Senin, 19 Maret 2012

Mata Kuliah DSV Tuh Sesuatu Banget Deh


Semua ini berawal dari mata kuliah Deutsch für speziellle Verwendung (DSV). Namun jauh sebelumnya, memang ada benih-benih cinta budaya dalam diriku (kwkwkwkwkwkk) yang berasal dari kebiasaan merantau (merantau...kosakata angkatan berapa itu?).
Jadi ceritanya tuh, aku selalu terjebak dalam suatu lingkungan, di mana di sana aku menjadi asing, berbeda, baru, bahkan minor. Itulah yang memberiku jarak (Herr Uki, aku ingat banget konsep V-Effekt: distanziert werden um betrachten zu kӧnnen.) untuk bisa mengamati yang akhirnya membuatku menemukan adanya perbedaan. Dari perbedaaan itu aku belajar menghargai, mengapresiasi, dan membenahi diri (ehem ehem...bahasa mahasiswanya keluar deh). Dan sekaligus sadar : wah, kaya banget Indonesia tuh!!!
Setelah tugas demi tugas yang kami hadapi dalam mata kuliah DSV I dan DSV II (kami nggak capek kok, Pak...), mataku terbuka dan mulai menyadari betapa kayanya alam Indonesia sekaligus betapa rendahnya SDM nya (riskan). Dari dulu aku memang sudah mengetahui ini (ditambah lagi dengan ‘kampanye’ di buku sejarah dan PPKN di bangku sekolah) tapi tingkat kesadaranku baru benar-benar ada sekarang. Setelah aku bertemu teman-temanku dari berbagai asal peradaban, kami sering sharing tentang potensi-potensi dan aset apa saja yang ada di daerah masing-masing. Kami sampai sulit menginventariskannya saking banyak dan beragam jenis, misalnya potensi wisata alam, bahari, budaya, pendidikan, kuliner, dsb. Aku hanya sebut yang terkenal-terkenal saja ya, misalnya di Bali (ada sekitar satu juta artikel yang ditulis tentang Bali di mesin pencari, so alles klar.), di Lombok: pantai Senggingi, di Kalimantan ada kabupaten Berau yang mulai mengekspos wisata baharinya yang terdiri dari Pulau Derawan, Pulau Maratua, dan Pulau Kakaban , belum lagi Papua tak mau ketingalan dengan Rajaampat-nya. Catatan: laut di Berau dan Rajaampat adalah surganya diving kelas dunia!! Supaya tidak rasis, ini daerah asalku aku sebutkan paling belakangan : Pulau Komodo (saat ini hewan komodo telah diakui sebagai 7 keajaiban dunia) dan Danau Kelimutu (tiga danau bersampingan yang memilki warna yang berbeda-beda) di Flores.

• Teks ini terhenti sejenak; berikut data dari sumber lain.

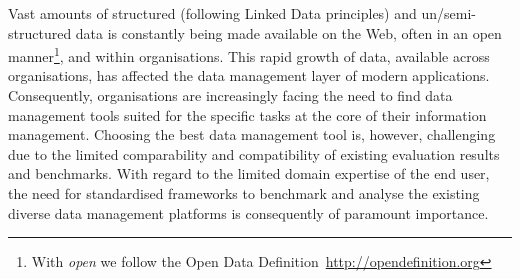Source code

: \documentclass{llncs}
\begin{document}
Vast amounts of structured (following Linked Data principles) and un/semi-structured data is constantly being made available on the Web, often in an open manner\footnote{With \emph{open} we follow the Open Data Definition~\url{http://opendefinition.org}}, and within organisations.
This rapid growth of data, available across organisations, has affected the data management layer of modern applications. 
Consequently,
organisations are increasingly facing the need to find data management tools suited for the specific tasks at the core of their information management. 
Choosing the best data management tool is, however, challenging due to the limited comparability and compatibility of existing evaluation results and benchmarks. 
With regard to the limited domain expertise of the end user, 
the need for standardised frameworks to benchmark and analyse the existing diverse data management platforms is consequently of paramount importance.
\end{document}
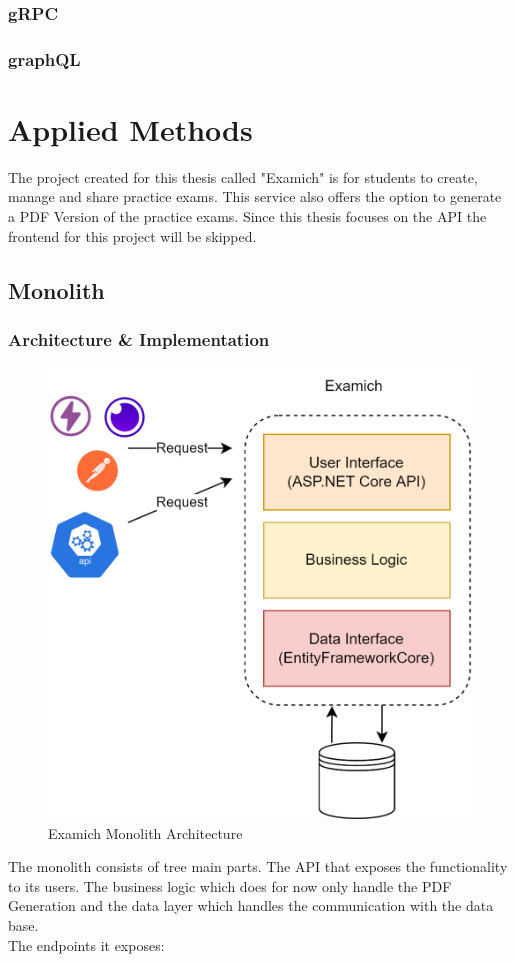 \documentclass[MMR,Master,nenglish]{twbook}%
\begin{document}
\subsection{gRPC}
\subsection{graphQL}

\clearpage
\chapter{Applied Methods}
The project created for this thesis called "Examich" is for students to create, manage and share practice exams. This service also offers the option to generate a PDF Version of the practice exams. Since this thesis focuses on the API the frontend for this project will be skipped.

\section{Monolith}

\subsection{Architecture \& Implementation}

\begin{figure} [H]
 \begin{center}
    \includegraphics[width=0.6\linewidth]{img/ExamichMonolith.png}
 \end{center}
 \caption{Examich Monolith Architecture}
 \label{examichMonolith}
\end{figure}

The monolith consists of tree main parts. The API that exposes the functionality to its users. The business logic which does for now only handle the PDF Generation and the data layer which handles the communication with the data base.
\\
\noindent
The endpoints it exposes:
\end{document}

Biar tulisanku ini ada konfliknya (biar kaya dalam mata kuliah Literatur : dalam Epik dan Drama harus ada konflik sebagai garam), aku mau menyorot bahwa sayang sekali aset-aset pariwisata di Indonesia itu banyak yang dikelola oleh orang asing. Aku tahu banget tuh siasat mereka (meskipun belum pernah mengalami) : mereka menikahi penduduk pribumi untuk mendapatkan hak-hak layaknya WNI. Abisnya, orang kita juga takut sih untuk berinvestasi (nah, kalo masuk kosakata ini, aku agak gelap, jadi kita batasi saja ya). Temanku pernah bilang (lagi-lagi saat kami sedang mengerjakan tugas DSV II) : Jangan takut mengeluarkan uang dalam jumlah besar hari ini untuk hasil yang akan kita terima 20 tahun yang akan datang.
Terus terang, aku belum pernah mengunjungi semua tempat yang kusebutkan di atas tadi. Ke Bali dan Lombok belum pernah, ke Kalimantan terlalu jauh, ke Papua apalagi!! Bahkan aku yang pernah tinggal di Flores selama 3 tahun saja belum pernah ke Pulau Komodo atau mengunjungi Danau Kelimutu (yang sampai sekarang masih kusesalkan, kok aku cinta kasur banget yah?). Doa-doakan saja kuliahku cepat selesai sehingga aku bisa ke semua tempat itu (selamat datang mimpi!!!) dan menghasilkan sesuatu yang berguna bagi pengetahuanku. 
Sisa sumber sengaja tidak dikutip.